We use parsimonious FBA (pFBA) to get a single defined flux solution for predictions.

In [3]:
# Read in the WT model - core e. coli model with rubisco and prk
WT_MODEL_FNAME = 'optslope_rubisco/core_model_with_rpp.xml'
wt_model = read_sbml_model(WT_MODEL_FNAME)

# Make a CCMB1 model: WT sans rpi, edd and eda activities
ccmb1_model = read_sbml_model(WT_MODEL_FNAME)
ccmb1_model.reactions.RPI.knock_out()
ccmb1_model.reactions.EDD.knock_out()

# Glycerol is converted to DHAP in E. coli, so we allow DHAP uptake
ccmb1_model.exchanges.EX_dhap_e.bounds = (-1000, 1000)

# Second model that disallows overflow metabolism entirely.
# This gives an upper limit of the fraction of 3PG production due to rubisco.
ccmb1_model_no_overflow = read_sbml_model(WT_MODEL_FNAME)
ccmb1_model_no_overflow.reactions.RPI.knock_out()
ccmb1_model_no_overflow.reactions.EDD.knock_out()
ccmb1_model_no_overflow.reactions.EDA.knock_out()
ccmb1_model_no_overflow.exchanges.EX_dhap_e.bounds = (-1000, 1000)
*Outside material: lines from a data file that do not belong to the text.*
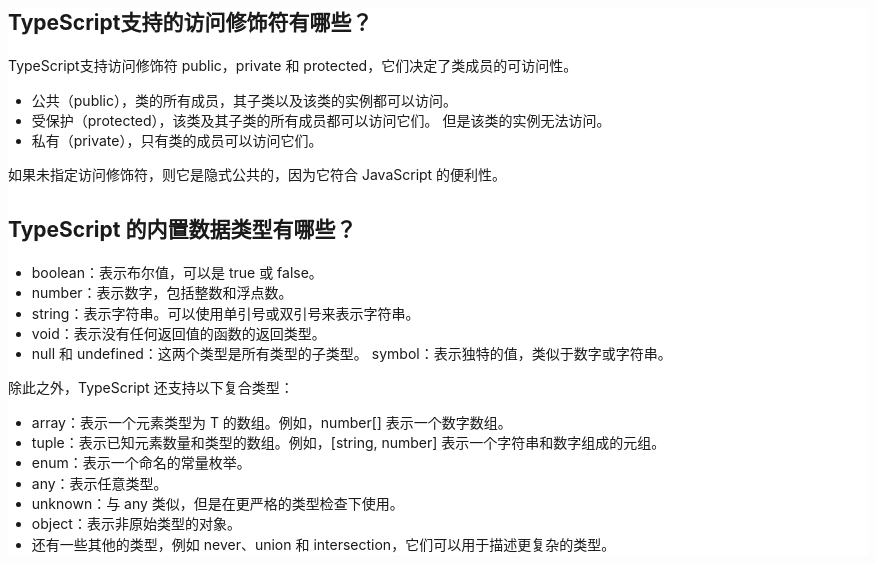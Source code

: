 ## TypeScript支持的访问修饰符有哪些？

TypeScript支持访问修饰符 public，private 和 protected，它们决定了类成员的可访问性。

- 公共（public），类的所有成员，其子类以及该类的实例都可以访问。
- 受保护（protected），该类及其子类的所有成员都可以访问它们。 但是该类的实例无法访问。
- 私有（private），只有类的成员可以访问它们。

如果未指定访问修饰符，则它是隐式公共的，因为它符合 JavaScript 的便利性。

## TypeScript 的内置数据类型有哪些？

- boolean：表示布尔值，可以是 true 或 false。
- number：表示数字，包括整数和浮点数。
- string：表示字符串。可以使用单引号或双引号来表示字符串。
- void：表示没有任何返回值的函数的返回类型。
- null 和 undefined：这两个类型是所有类型的子类型。 symbol：表示独特的值，类似于数字或字符串。

除此之外，TypeScript 还支持以下复合类型：

- array：表示一个元素类型为 T 的数组。例如，number[] 表示一个数字数组。
- tuple：表示已知元素数量和类型的数组。例如，[string, number] 表示一个字符串和数字组成的元组。
- enum：表示一个命名的常量枚举。
- any：表示任意类型。
- unknown：与 any 类似，但是在更严格的类型检查下使用。
- object：表示非原始类型的对象。
- 还有一些其他的类型，例如 never、union 和 intersection，它们可以用于描述更复杂的类型。
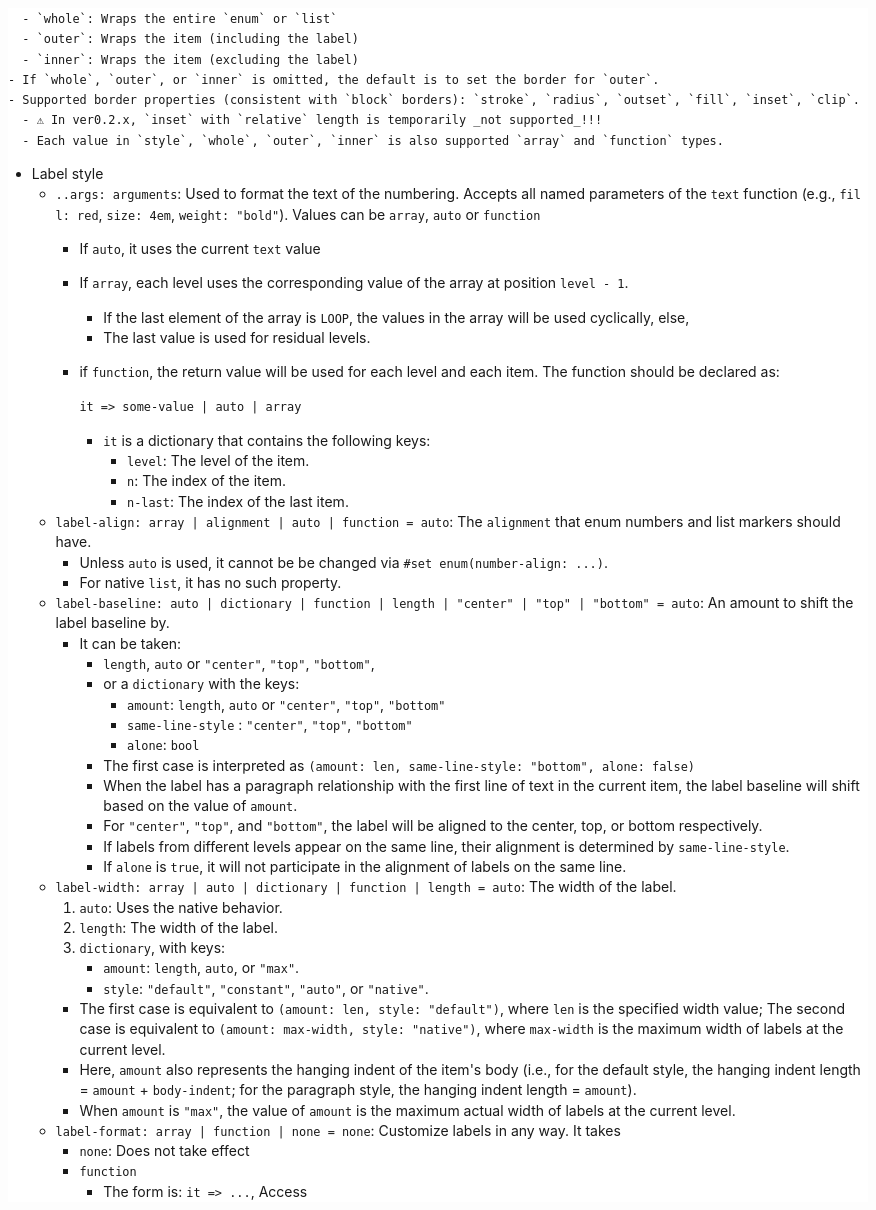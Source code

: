       - `whole`: Wraps the entire `enum` or `list`
      - `outer`: Wraps the item (including the label)
      - `inner`: Wraps the item (excluding the label)
    - If `whole`, `outer`, or `inner` is omitted, the default is to set the border for `outer`.
    - Supported border properties (consistent with `block` borders): `stroke`, `radius`, `outset`, `fill`, `inset`, `clip`.
      - ⚠️ In ver0.2.x, `inset` with `relative` length is temporarily _not supported_!!!
      - Each value in `style`, `whole`, `outer`, `inner` is also supported `array` and `function` types.
- Label style
  - `..args: arguments`:  Used to format the text of the numbering. Accepts all named parameters of the `text` function (e.g., `fill: red`, `size: 4em`, `weight: "bold"`). Values can be `array`, `auto` or `function`
    - If `auto`, it uses the current `text` value
    - If `array`, each level uses the corresponding value of the array at position `level - 1`.
      - If the last element of the array is `LOOP`, the values in the array will be used cyclically, else,
      - The last value is used for residual levels.
    - if `function`, the return value will be used for each level and each item. The function should be declared as:
      
      `it => some-value | auto | array`

      - `it` is a dictionary that contains the following keys:
        - `level`: The level of the item.
        - `n`: The index of the item.
        - `n-last`: The index of the last item.
  - `label-align: array | alignment | auto | function = auto`: The `alignment` that enum numbers and list markers should have.
    - Unless `auto` is used, it cannot be be changed via `#set enum(number-align: ...)`.
    - For native `list`, it has no such property.
  - `label-baseline: auto | dictionary | function | length | "center" | "top" | "bottom" = auto`: An amount to shift the label baseline by. 
    - It can be taken: 
      - `length`, `auto` or `"center"`, `"top"`, `"bottom"`,
      - or a `dictionary` with the keys:
        - `amount`: `length`, `auto` or `"center"`, `"top"`, `"bottom"`
        - `same-line-style` : `"center"`, `"top"`, `"bottom"`
        - `alone`: `bool`
      - The first case is interpreted as `(amount: len, same-line-style: "bottom", alone: false)`
      - When the label has a paragraph relationship with the first line of text in the current item, the label baseline will shift based on the value of `amount`.
      - For `"center"`, `"top"`, and `"bottom"`, the label will be aligned to the center, top, or bottom respectively.
      - If labels from different levels appear on the same line, their alignment is determined by `same-line-style`.
      - If `alone` is `true`, it will not participate in the alignment of labels on the same line.
  - `label-width: array | auto | dictionary | function | length = auto`: The width of the label.
    1. `auto`: Uses the native behavior.
    2. `length`: The width of the label.
    3. `dictionary`, with keys:
       -  `amount`: `length`, `auto`, or `"max"`.
       -  `style`: `"default"`, `"constant"`, `"auto"`, or `"native"`.
    - The first case is equivalent to `(amount: len, style: "default")`, where `len` is the specified width value; The second case is equivalent to `(amount: max-width, style: "native")`, where `max-width` is the maximum width of labels at the current level.
    -  Here, `amount` also represents the hanging indent of the item's body (i.e., for the default style, the hanging indent length = `amount` + `body-indent`; for the paragraph style, the hanging indent length = `amount`).
    -  When `amount` is `"max"`, the value of `amount` is the maximum actual width of labels at the current level.
  - `label-format: array | function | none = none`: Customize labels in any way. It takes
     - `none`: Does not take effect
     - `function`
       - The form is: `it => ...`, Access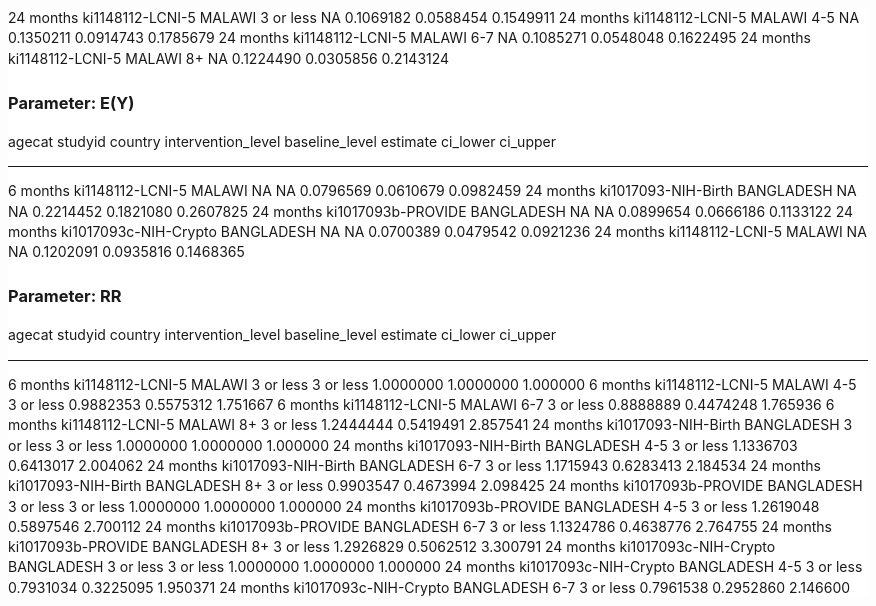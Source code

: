 24 months   ki1148112-LCNI-5        MALAWI       3 or less            NA                0.1069182   0.0588454   0.1549911
24 months   ki1148112-LCNI-5        MALAWI       4-5                  NA                0.1350211   0.0914743   0.1785679
24 months   ki1148112-LCNI-5        MALAWI       6-7                  NA                0.1085271   0.0548048   0.1622495
24 months   ki1148112-LCNI-5        MALAWI       8+                   NA                0.1224490   0.0305856   0.2143124


### Parameter: E(Y)


agecat      studyid                 country      intervention_level   baseline_level     estimate    ci_lower    ci_upper
----------  ----------------------  -----------  -------------------  ---------------  ----------  ----------  ----------
6 months    ki1148112-LCNI-5        MALAWI       NA                   NA                0.0796569   0.0610679   0.0982459
24 months   ki1017093-NIH-Birth     BANGLADESH   NA                   NA                0.2214452   0.1821080   0.2607825
24 months   ki1017093b-PROVIDE      BANGLADESH   NA                   NA                0.0899654   0.0666186   0.1133122
24 months   ki1017093c-NIH-Crypto   BANGLADESH   NA                   NA                0.0700389   0.0479542   0.0921236
24 months   ki1148112-LCNI-5        MALAWI       NA                   NA                0.1202091   0.0935816   0.1468365


### Parameter: RR


agecat      studyid                 country      intervention_level   baseline_level     estimate    ci_lower   ci_upper
----------  ----------------------  -----------  -------------------  ---------------  ----------  ----------  ---------
6 months    ki1148112-LCNI-5        MALAWI       3 or less            3 or less         1.0000000   1.0000000   1.000000
6 months    ki1148112-LCNI-5        MALAWI       4-5                  3 or less         0.9882353   0.5575312   1.751667
6 months    ki1148112-LCNI-5        MALAWI       6-7                  3 or less         0.8888889   0.4474248   1.765936
6 months    ki1148112-LCNI-5        MALAWI       8+                   3 or less         1.2444444   0.5419491   2.857541
24 months   ki1017093-NIH-Birth     BANGLADESH   3 or less            3 or less         1.0000000   1.0000000   1.000000
24 months   ki1017093-NIH-Birth     BANGLADESH   4-5                  3 or less         1.1336703   0.6413017   2.004062
24 months   ki1017093-NIH-Birth     BANGLADESH   6-7                  3 or less         1.1715943   0.6283413   2.184534
24 months   ki1017093-NIH-Birth     BANGLADESH   8+                   3 or less         0.9903547   0.4673994   2.098425
24 months   ki1017093b-PROVIDE      BANGLADESH   3 or less            3 or less         1.0000000   1.0000000   1.000000
24 months   ki1017093b-PROVIDE      BANGLADESH   4-5                  3 or less         1.2619048   0.5897546   2.700112
24 months   ki1017093b-PROVIDE      BANGLADESH   6-7                  3 or less         1.1324786   0.4638776   2.764755
24 months   ki1017093b-PROVIDE      BANGLADESH   8+                   3 or less         1.2926829   0.5062512   3.300791
24 months   ki1017093c-NIH-Crypto   BANGLADESH   3 or less            3 or less         1.0000000   1.0000000   1.000000
24 months   ki1017093c-NIH-Crypto   BANGLADESH   4-5                  3 or less         0.7931034   0.3225095   1.950371
24 months   ki1017093c-NIH-Crypto   BANGLADESH   6-7                  3 or less         0.7961538   0.2952860   2.146600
# Disallow overflow by disabling carbon exchange other than glycerol and CO2.
for ex in ccmb1_model_no_overflow.exchanges:
    # Leave glycerol and CO2 alone
    if ex.id in ('EX_dhap_e', 'EX_co2_e'):
        continue
        
    # Turn off all other carbon exchange
    mb = ex.check_mass_balance()
    if abs(mb.get('C', 0)) >= 1:
        ex.bounds = (0, 0)

In [4]:
# Diagram central metabolic fluxes for a single pFBA prediction for complemented CCMB1 grown on glycerol.
growth_obj = ccmb1_model.reactions.BIOMASS_Ecoli_core_w_GAM
s_max = pfba(ccmb1_model, fraction_of_optimum=0.9999, objective=growth_obj)
escher.Builder(map_name="e_coli_core.Core metabolism", reaction_data=s_max.fluxes)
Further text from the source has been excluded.